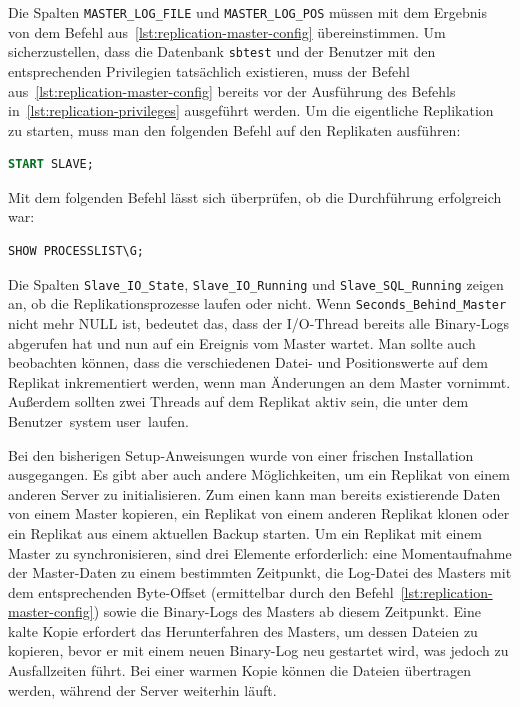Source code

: Die Spalten \texttt{MASTER\_LOG\_FILE} und \texttt{MASTER\_LOG\_POS} müssen mit dem Ergebnis von dem Befehl aus~\ref{lst:replication-master-config} übereinstimmen.
Um sicherzustellen, dass die Datenbank \texttt{sbtest} und der Benutzer mit den entsprechenden Privilegien tatsächlich existieren, muss der Befehl aus~\ref{lst:replication-master-config} bereits vor der Ausführung des Befehls in~\ref{lst:replication-privileges} ausgeführt werden.
Um die eigentliche Replikation zu starten, muss man den folgenden Befehl auf den Replikaten ausführen:

\vspace{-8pt}
\begin{lstlisting}[language=SQL,caption=Starten der Replikation,label={lst:replication-replica-start}]
START SLAVE;
\end{lstlisting}
\vspace{-5pt}

Mit dem folgenden Befehl lässt sich überprüfen, ob die Durchführung erfolgreich war:

\vspace{-8pt}
\begin{lstlisting}[language=SQL,caption=Status des Replikats,label={lst:replication-replica-status}]
SHOW PROCESSLIST\G;
\end{lstlisting}
\vspace{-5pt}

Die Spalten \texttt{Slave\_IO\_State}, \texttt{Slave\_IO\_Running} und \texttt{Slave\_SQL\_Running} zeigen an, ob die Replikationsprozesse laufen oder nicht.
Wenn \texttt{Seconds\_Behind\_Master} nicht mehr NULL ist, bedeutet das, dass der I/O-Thread bereits alle Binary-Logs abgerufen hat und nun auf ein Ereignis vom Master wartet.
Man sollte auch beobachten können, dass die verschiedenen Datei- und Positionswerte auf dem Replikat inkrementiert werden, wenn man Änderungen an dem Master vornimmt.
Außerdem sollten zwei Threads auf dem Replikat aktiv sein, die unter dem Benutzer~\glqq system user\grqq~laufen.

Bei den bisherigen Setup-Anweisungen wurde von einer frischen Installation ausgegangen.
Es gibt aber auch andere Möglichkeiten, um ein Replikat von einem anderen Server zu initialisieren.
Zum einen kann man bereits existierende Daten von einem Master kopieren, ein Replikat von einem anderen Replikat klonen oder ein Replikat aus einem aktuellen Backup starten.
Um ein Replikat mit einem Master zu synchronisieren, sind drei Elemente erforderlich: eine Momentaufnahme der Master-Daten zu einem bestimmten Zeitpunkt, die Log-Datei des Masters mit dem entsprechenden Byte-Offset (ermittelbar durch den Befehl~\ref{lst:replication-master-config}) sowie die Binary-Logs des Masters ab diesem Zeitpunkt.
Eine kalte Kopie erfordert das Herunterfahren des Masters, um dessen Dateien zu kopieren, bevor er mit einem neuen Binary-Log neu gestartet wird, was jedoch zu Ausfallzeiten führt.
Bei einer warmen Kopie können die Dateien übertragen werden, während der Server weiterhin läuft.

-- -- --

Look through the material and copy each line that has "Dateien".

▶ **Completed exercise**:
Eine kalte Kopie erfordert das Herunterfahren des Masters, um dessen Dateien zu kopieren, bevor er mit einem neuen Binary-Log neu gestartet wird, was jedoch zu Ausfallzeiten führt.
Bei einer warmen Kopie können die Dateien übertragen werden, während der Server weiterhin läuft.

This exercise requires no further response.